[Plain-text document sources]
──────

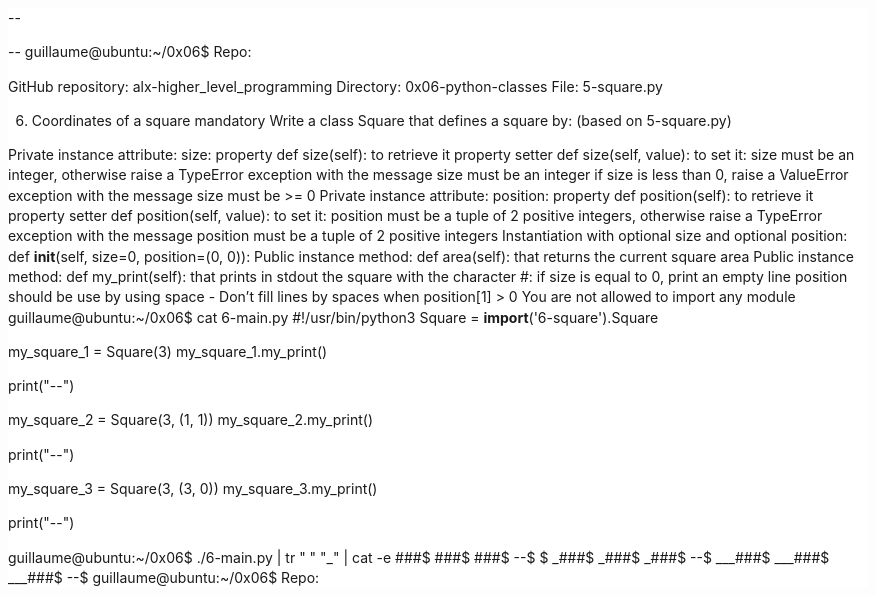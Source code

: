 --

--
guillaume@ubuntu:~/0x06$ 
Repo:

GitHub repository: alx-higher_level_programming
Directory: 0x06-python-classes
File: 5-square.py
   
6. Coordinates of a square
mandatory
Write a class Square that defines a square by: (based on 5-square.py)

Private instance attribute: size:
property def size(self): to retrieve it
property setter def size(self, value): to set it:
size must be an integer, otherwise raise a TypeError exception with the message size must be an integer
if size is less than 0, raise a ValueError exception with the message size must be >= 0
Private instance attribute: position:
property def position(self): to retrieve it
property setter def position(self, value): to set it:
position must be a tuple of 2 positive integers, otherwise raise a TypeError exception with the message position must be a tuple of 2 positive integers
Instantiation with optional size and optional position: def __init__(self, size=0, position=(0, 0)):
Public instance method: def area(self): that returns the current square area
Public instance method: def my_print(self): that prints in stdout the square with the character #:
if size is equal to 0, print an empty line
position should be use by using space - Don’t fill lines by spaces when position[1] > 0
You are not allowed to import any module
guillaume@ubuntu:~/0x06$ cat 6-main.py
#!/usr/bin/python3
Square = __import__('6-square').Square

my_square_1 = Square(3)
my_square_1.my_print()

print("--")

my_square_2 = Square(3, (1, 1))
my_square_2.my_print()

print("--")

my_square_3 = Square(3, (3, 0))
my_square_3.my_print()

print("--")

guillaume@ubuntu:~/0x06$ ./6-main.py | tr " " "_" | cat -e
###$
###$
###$
--$
$
_###$
_###$
_###$
--$
___###$
___###$
___###$
--$
guillaume@ubuntu:~/0x06$ 
Repo:
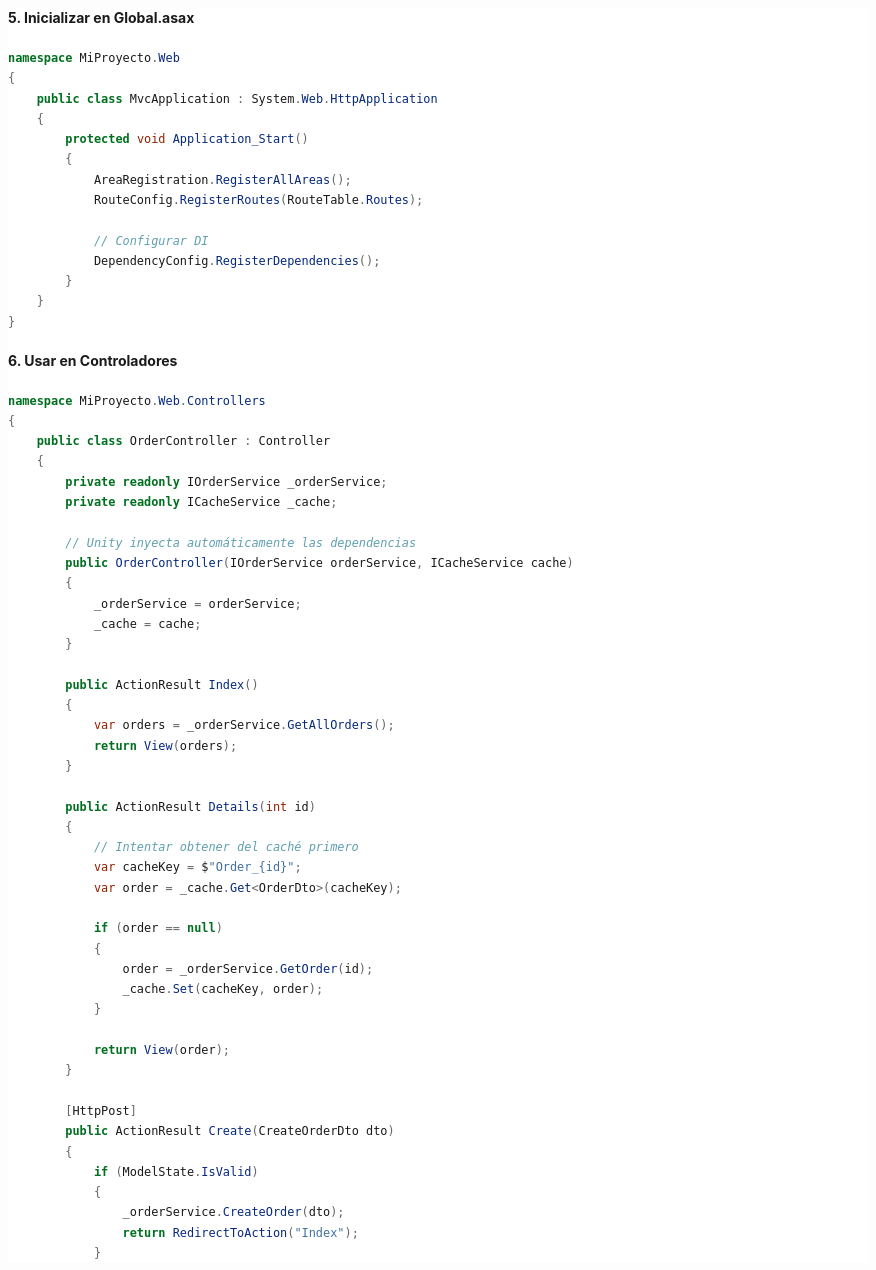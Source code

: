 #### 5. Inicializar en Global.asax

```csharp
namespace MiProyecto.Web
{
    public class MvcApplication : System.Web.HttpApplication
    {
        protected void Application_Start()
        {
            AreaRegistration.RegisterAllAreas();
            RouteConfig.RegisterRoutes(RouteTable.Routes);
            
            // Configurar DI
            DependencyConfig.RegisterDependencies();
        }
    }
}
```

#### 6. Usar en Controladores

```csharp
namespace MiProyecto.Web.Controllers
{
    public class OrderController : Controller
    {
        private readonly IOrderService _orderService;
        private readonly ICacheService _cache;
        
        // Unity inyecta automáticamente las dependencias
        public OrderController(IOrderService orderService, ICacheService cache)
        {
            _orderService = orderService;
            _cache = cache;
        }
        
        public ActionResult Index()
        {
            var orders = _orderService.GetAllOrders();
            return View(orders);
        }
        
        public ActionResult Details(int id)
        {
            // Intentar obtener del caché primero
            var cacheKey = $"Order_{id}";
            var order = _cache.Get<OrderDto>(cacheKey);
            
            if (order == null)
            {
                order = _orderService.GetOrder(id);
                _cache.Set(cacheKey, order);
            }
            
            return View(order);
        }
        
        [HttpPost]
        public ActionResult Create(CreateOrderDto dto)
        {
            if (ModelState.IsValid)
            {
                _orderService.CreateOrder(dto);
                return RedirectToAction("Index");
            }
```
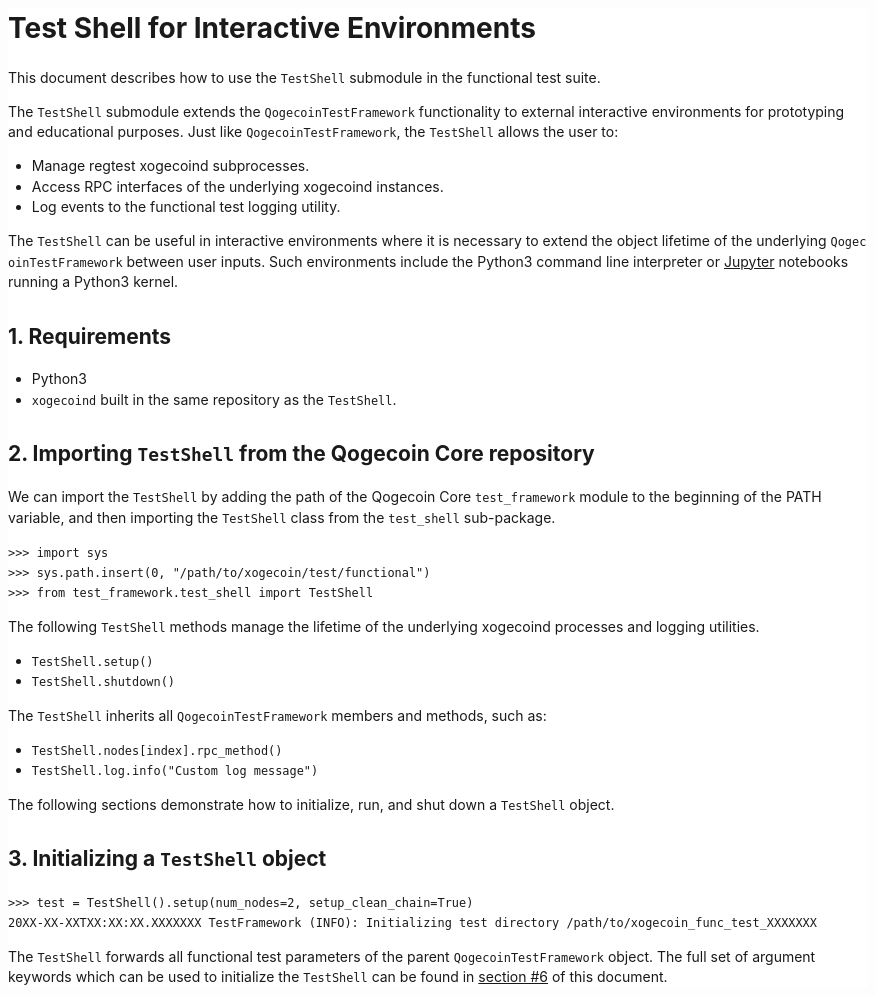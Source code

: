 Test Shell for Interactive Environments
=========================================

This document describes how to use the `TestShell` submodule in the functional
test suite.

The `TestShell` submodule extends the `QogecoinTestFramework` functionality to
external interactive environments for prototyping and educational purposes. Just
like `QogecoinTestFramework`, the `TestShell` allows the user to:

* Manage regtest xogecoind subprocesses.
* Access RPC interfaces of the underlying xogecoind instances.
* Log events to the functional test logging utility.

The `TestShell` can be useful in interactive environments where it is necessary
to extend the object lifetime of the underlying `QogecoinTestFramework` between
user inputs. Such environments include the Python3 command line interpreter or
[Jupyter](https://jupyter.org/) notebooks running a Python3 kernel.

## 1. Requirements

* Python3
* `xogecoind` built in the same repository as the `TestShell`.

## 2. Importing `TestShell` from the Qogecoin Core repository

We can import the `TestShell` by adding the path of the Qogecoin Core
`test_framework` module to the beginning of the PATH variable, and then
importing the `TestShell` class from the `test_shell` sub-package.

```
>>> import sys
>>> sys.path.insert(0, "/path/to/xogecoin/test/functional")
>>> from test_framework.test_shell import TestShell
```

The following `TestShell` methods manage the lifetime of the underlying xogecoind
processes and logging utilities.

* `TestShell.setup()`
* `TestShell.shutdown()`

The `TestShell` inherits all `QogecoinTestFramework` members and methods, such
as:
* `TestShell.nodes[index].rpc_method()`
* `TestShell.log.info("Custom log message")`

The following sections demonstrate how to initialize, run, and shut down a
`TestShell` object.

## 3. Initializing a `TestShell` object

```
>>> test = TestShell().setup(num_nodes=2, setup_clean_chain=True)
20XX-XX-XXTXX:XX:XX.XXXXXXX TestFramework (INFO): Initializing test directory /path/to/xogecoin_func_test_XXXXXXX
```
The `TestShell` forwards all functional test parameters of the parent
`QogecoinTestFramework` object. The full set of argument keywords which can be
used to initialize the `TestShell` can be found in [section
#6](#custom-testshell-parameters) of this document.
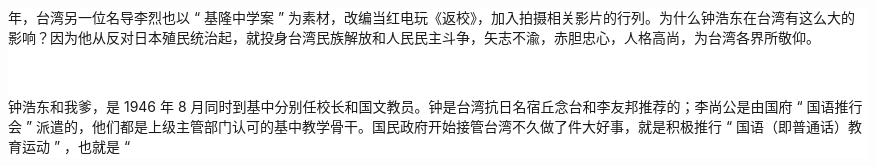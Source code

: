   <span class="s1">
   年，台湾另一位名导李烈也以
  </span>
  <span class="s2">
   “
  </span>
  <span class="s1">
   基隆中学案
  </span>
  <span class="s2">
   ”
  </span>
  <span class="s1">
   为素材，改编当红电玩《返校》，加入拍摄相关影片的行列。为什么钟浩东在台湾有这么大的影响？因为他从反对日本殖民统治起，就投身台湾民族解放和人民民主斗争，矢志不渝，赤胆忠心，人格高尚，为台湾各界所敬仰。
  </span>
 </p>
 <p class="p1">
  <span class="s1">
  </span>
  <br/>
 </p>
 <p class="p2">
  <span class="s1">
   钟浩东和我爹，是
  </span>
  <span class="s2">
   1946
  </span>
  <span class="s1">
   年
  </span>
  <span class="s2">
   8
  </span>
  <span class="s1">
   月同时到基中分别任校长和国文教员。钟是台湾抗日名宿丘念台和李友邦推荐的；李尚公是由国府
  </span>
  <span class="s2">
   “
  </span>
  <span class="s1">
   国语推行会
  </span>
  <span class="s2">
   ”
  </span>
  <span class="s1">
   派遣的，他们都是上级主管部门认可的基中教学骨干。国民政府开始接管台湾不久做了件大好事，就是积极推行
  </span>
  <span class="s2">
   “
  </span>
  <span class="s1">
   国语（即普通话）教育运动
  </span>
  <span class="s2">
   ”
  </span>
  <span class="s1">
   ，也就是
  </span>
  <span class="s2">
   “
  </span>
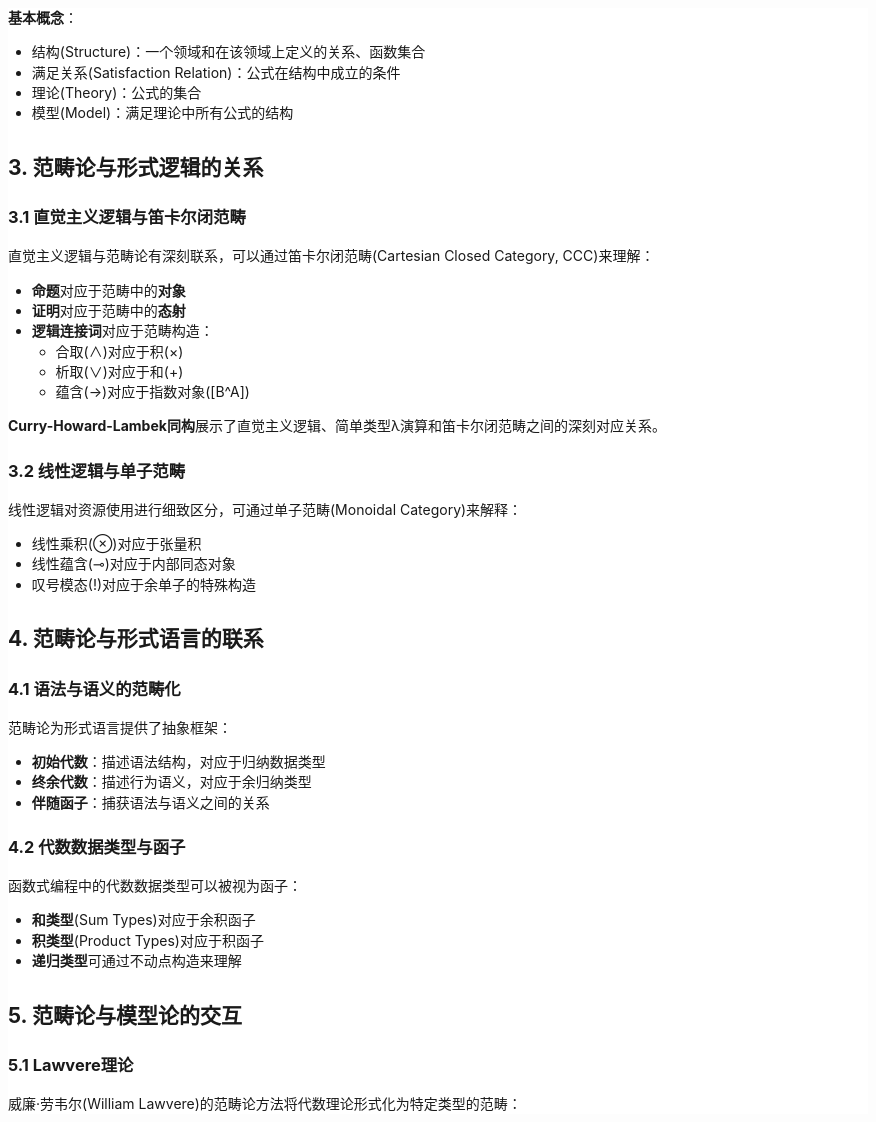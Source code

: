 **基本概念**：

- 结构(Structure)：一个领域和在该领域上定义的关系、函数集合
- 满足关系(Satisfaction Relation)：公式在结构中成立的条件
- 理论(Theory)：公式的集合
- 模型(Model)：满足理论中所有公式的结构

## 3. 范畴论与形式逻辑的关系

### 3.1 直觉主义逻辑与笛卡尔闭范畴

直觉主义逻辑与范畴论有深刻联系，可以通过笛卡尔闭范畴(Cartesian Closed Category, CCC)来理解：

- **命题**对应于范畴中的**对象**
- **证明**对应于范畴中的**态射**
- **逻辑连接词**对应于范畴构造：
  - 合取(∧)对应于积(×)
  - 析取(∨)对应于和(+)
  - 蕴含(→)对应于指数对象([B^A])

**Curry-Howard-Lambek同构**展示了直觉主义逻辑、简单类型λ演算和笛卡尔闭范畴之间的深刻对应关系。

### 3.2 线性逻辑与单子范畴

线性逻辑对资源使用进行细致区分，可通过单子范畴(Monoidal Category)来解释：

- 线性乘积(⊗)对应于张量积
- 线性蕴含(⊸)对应于内部同态对象
- 叹号模态(!)对应于余单子的特殊构造

## 4. 范畴论与形式语言的联系

### 4.1 语法与语义的范畴化

范畴论为形式语言提供了抽象框架：

- **初始代数**：描述语法结构，对应于归纳数据类型
- **终余代数**：描述行为语义，对应于余归纳类型
- **伴随函子**：捕获语法与语义之间的关系

### 4.2 代数数据类型与函子

函数式编程中的代数数据类型可以被视为函子：

- **和类型**(Sum Types)对应于余积函子
- **积类型**(Product Types)对应于积函子
- **递归类型**可通过不动点构造来理解

## 5. 范畴论与模型论的交互

### 5.1 Lawvere理论

威廉·劳韦尔(William Lawvere)的范畴论方法将代数理论形式化为特定类型的范畴：
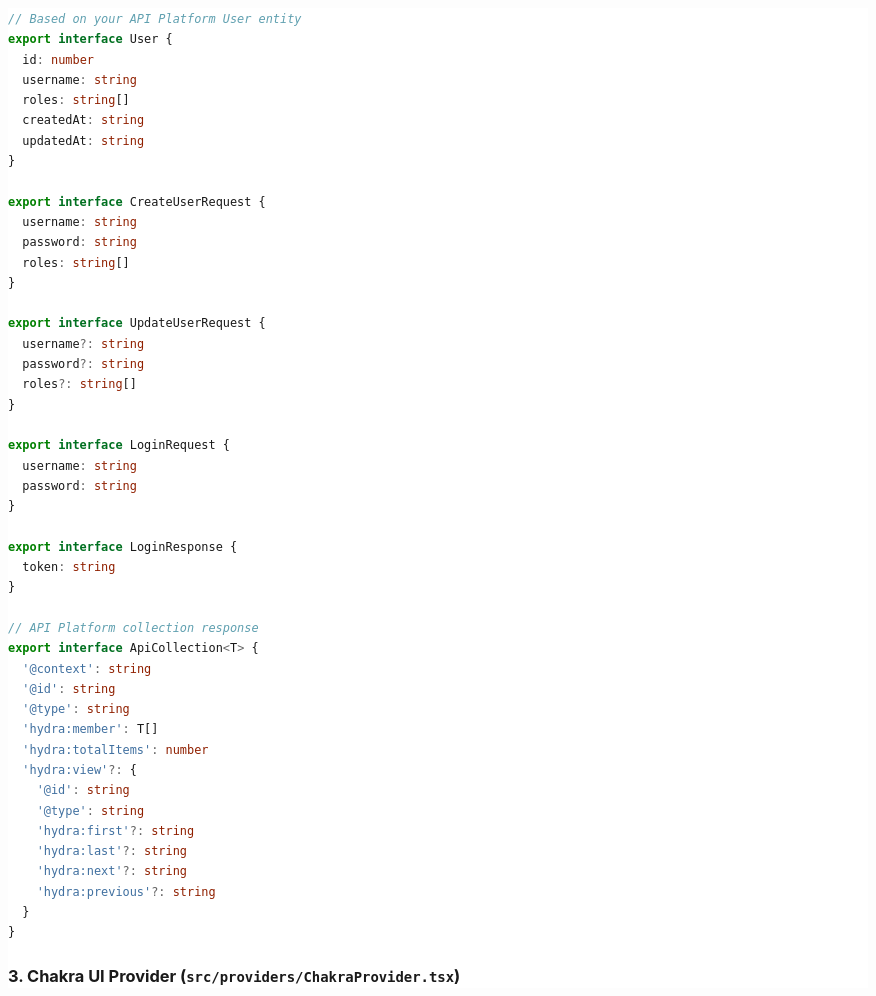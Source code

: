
 ```typescript
// Based on your API Platform User entity
export interface User {
  id: number
  username: string
  roles: string[]
  createdAt: string
  updatedAt: string
}

export interface CreateUserRequest {
  username: string
  password: string
  roles: string[]
}

export interface UpdateUserRequest {
  username?: string
  password?: string
  roles?: string[]
}

export interface LoginRequest {
  username: string
  password: string
}

export interface LoginResponse {
  token: string
}

// API Platform collection response
export interface ApiCollection<T> {
  '@context': string
  '@id': string
  '@type': string
  'hydra:member': T[]
  'hydra:totalItems': number
  'hydra:view'?: {
    '@id': string
    '@type': string
    'hydra:first'?: string
    'hydra:last'?: string
    'hydra:next'?: string
    'hydra:previous'?: string
  }
}
```

### 3. Chakra UI Provider (`src/providers/ChakraProvider.tsx`)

──────

Problem: Extract from the records above the lines from the one containing "- 满足关系(Satisfaction Relation)：公式在结构中成立的条件" to the one containing "- 合取(∧)对应于积(×)", both lines included, exactly as they appear and with nothing else.

Task solution:
- 满足关系(Satisfaction Relation)：公式在结构中成立的条件
- 理论(Theory)：公式的集合
- 模型(Model)：满足理论中所有公式的结构

## 3. 范畴论与形式逻辑的关系

### 3.1 直觉主义逻辑与笛卡尔闭范畴

直觉主义逻辑与范畴论有深刻联系，可以通过笛卡尔闭范畴(Cartesian Closed Category, CCC)来理解：

- **命题**对应于范畴中的**对象**
- **证明**对应于范畴中的**态射**
- **逻辑连接词**对应于范畴构造：
  - 合取(∧)对应于积(×)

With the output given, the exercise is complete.